Il tempo del lavoro il tempo del denaro il tempo della produzione il tempo di mettersi a pregare perché nessuno ti possa attaccare niente. Nemmeno un raffreddore. Perché ci sono dei momenti in cui prima di entrare dentro quella fabbrica, anzi no, prima, prima di uscire di casa, prima di vestirmi e prepararmi, ancora prima, prima di andare a dormire, prima di oggi, ieri… dal giorno prima, io inizio a sentire che il mio stomaco si contorce, mi fa male, mi viene una specie di paura, mi basta mettere i piedi fuori da casa per sentire che l’aria anche se è più pulita, pare più contaminata perché mica ce la fai a respirarla davvero, è più pulita ma tu la senti più pesante. Ti prego fai che non mi tocca pigliarmi sto virus ti prego fai che non mi prenda ti prego se non mi prende… che faccio se non mi prende. Ma che sto dicendo?

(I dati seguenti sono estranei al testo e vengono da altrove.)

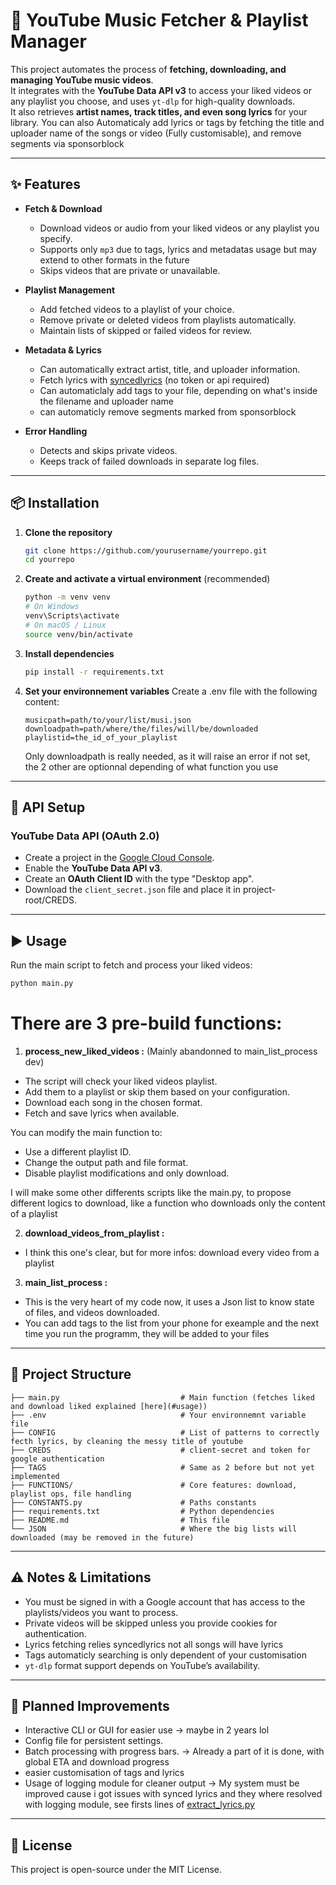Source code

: # 🎵 YouTube Music Fetcher & Playlist Manager

This project automates the process of **fetching, downloading, and managing YouTube music videos**.  
It integrates with the **YouTube Data API v3** to access your liked videos or any playlist you choose, and uses `yt-dlp` for high-quality downloads.  
It also retrieves **artist names, track titles, and even song lyrics** for your library.
You can also Automaticaly add lyrics or tags by fetching the title and uploader name of the songs or video (Fully customisable), and remove segments via sponsorblock


---

## ✨ Features

- **Fetch & Download**
  - Download videos or audio from your liked videos or any playlist you specify.
  - Supports only `mp3` due to tags, lyrics and metadatas usage but may extend to other formats in the future
  - Skips videos that are private or unavailable.

- **Playlist Management**
  - Add fetched videos to a playlist of your choice.
  - Remove private or deleted videos from playlists automatically.
  - Maintain lists of skipped or failed videos for review.

- **Metadata & Lyrics**
  - Can automatically extract artist, title, and uploader information.
  - Fetch lyrics with [syncedlyrics](https://github.com/moehmeni/syncedlyrics) (no token or api required)
  - Can automaticlaly add tags to your file, depending on what's inside the filename and uploader name
  - can automaticly remove segments marked from sponsorblock

- **Error Handling**
  - Detects and skips private videos.
  - Keeps track of failed downloads in separate log files.

---

## 📦 Installation

1. **Clone the repository**
   ```bash
   git clone https://github.com/yourusername/yourrepo.git
   cd yourrepo
   ```

2. **Create and activate a virtual environment** (recommended)
   ```bash
   python -m venv venv
   # On Windows
   venv\Scripts\activate
   # On macOS / Linux
   source venv/bin/activate
   ```

3. **Install dependencies**
   ```bash
   pip install -r requirements.txt
   ```

4. **Set your environnement variables**
    Create a .env file with the following content:
    ```env
    musicpath=path/to/your/list/musi.json
    downloadpath=path/where/the/files/will/be/downloaded
    playlistid=the_id_of_your_playlist
    ```
    Only downloadpath is really needed, as it will raise an error if not set, the 2 other are optionnal depending of what function you use
---

## 🔑 API Setup

### YouTube Data API (OAuth 2.0)
- Create a project in the [Google Cloud Console](https://console.cloud.google.com/).
- Enable the **YouTube Data API v3**.
- Create an **OAuth Client ID** with the type "Desktop app".
- Download the `client_secret.json` file and place it in project-root/CREDS.


---

## ▶️ Usage

Run the main script to fetch and process your liked videos:

```bash
python main.py
```
# There are 3 pre-build functions: 

  1. **process_new_liked_videos :** (Mainly abandonned to main_list_process dev)

  - The script will check your liked videos playlist.
  - Add them to a playlist or skip them based on your configuration.
  - Download each song in the chosen format.
  - Fetch and save lyrics when available.

  You can modify the main function to:
  - Use a different playlist ID.
  - Change the output path and file format.
  - Disable playlist modifications and only download.

  I will make some other differents scripts like the main.py, to propose different logics to download, like a function who downloads only the content of a playlist

  2. **download_videos_from_playlist :**

  - I think this one's clear, but for more infos: download every video from a playlist

  3. **main_list_process :**
  - This is the very heart of my code now, it uses a Json list to know state of files, and videos downloaded.
  - You can add tags to the list from your phone for exeample and the next time you run the programm, they will be added to your files



---

## 📂 Project Structure

```
├── main.py                           # Main function (fetches liked and download liked explained [here](#usage))
├── .env                              # Your environnemnt variable file
├── CONFIG                            # List of patterns to correctly fecth lyrics, by cleaning the messy title of youtube
├── CREDS                             # client-secret and token for google authentication
├── TAGS                              # Same as 2 before but not yet implemented
├── FUNCTIONS/                        # Core features: download, playlist ops, file handling
├── CONSTANTS.py                      # Paths constants
├── requirements.txt                  # Python dependencies
├── README.md                         # This file
└── JSON                              # Where the big lists will downloaded (may be removed in the future)
```

---

## ⚠️ Notes & Limitations
- You must be signed in with a Google account that has access to the playlists/videos you want to process.
- Private videos will be skipped unless you provide cookies for authentication.
- Lyrics fetching relies syncedlyrics not all songs will have lyrics
- Tags automaticly searching is only dependent of your customisation
- `yt-dlp` format support depends on YouTube’s availability.

---

## 🚀 Planned Improvements
- Interactive CLI or GUI for easier use -> maybe in 2 years lol
- Config file for persistent settings.
- Batch processing with progress bars. -> Already a part of it is done, with global ETA and download progress
- easier customisation of tags and lyrics
- Usage of logging module for cleaner output -> My system must be improved cause i got issues with synced lyrics and they where resolved with logging module, see firsts lines of [extract_lyrics.py](https://github.com/Elnix90/Youtube-Downloader/blob/master/FUNCTIONS/extract_lyrics.py)

---

## 📝 License
This project is open-source under the MIT License.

Stiamo vivendo un evento storico catastrofico. Torneremo alla normalità con un atteggiamento diverso. La consapevolezza di tutto ciò che abbiamo … mi viene da ridere. Io certe cose le sapevo già. Non avevo mica bisogno di una pandemia per saper che stavo vivendo in un mondo terribile, feroce. Ma voi in che realtà credevate di essere ospitati? Signor presidente la prego pensi anche a noi. Le voglio raccontare Oh mio presidente, il suono che sento la mattina appena mi sveglio – il rumore delle macchine della fabbrica? No ancora no appena mi sveglio dico, – anticipo – anticipo – il suono che sento la mattina mentre faccio colazione – il rumore della macchine della fabbrica – anticipo anticipo – sto solo bevendo del tè – troverai molto da ascoltare lì dentro – sono rumori che conosco bene li ho segnati – impressi impressi impressi – uno segue l’altro. Arrivano prima. Prima che io arrivi a loro, loro arrivano a me. Come i canti di quelle voci maschili che sembrano arrivare da lontano – quella musica sacra che risuona e poi quel silenzio, io il silenzio non lo sento mai, nemmeno appena mi sveglio. Appena mi sveglio arriva il rumore della fabbrica.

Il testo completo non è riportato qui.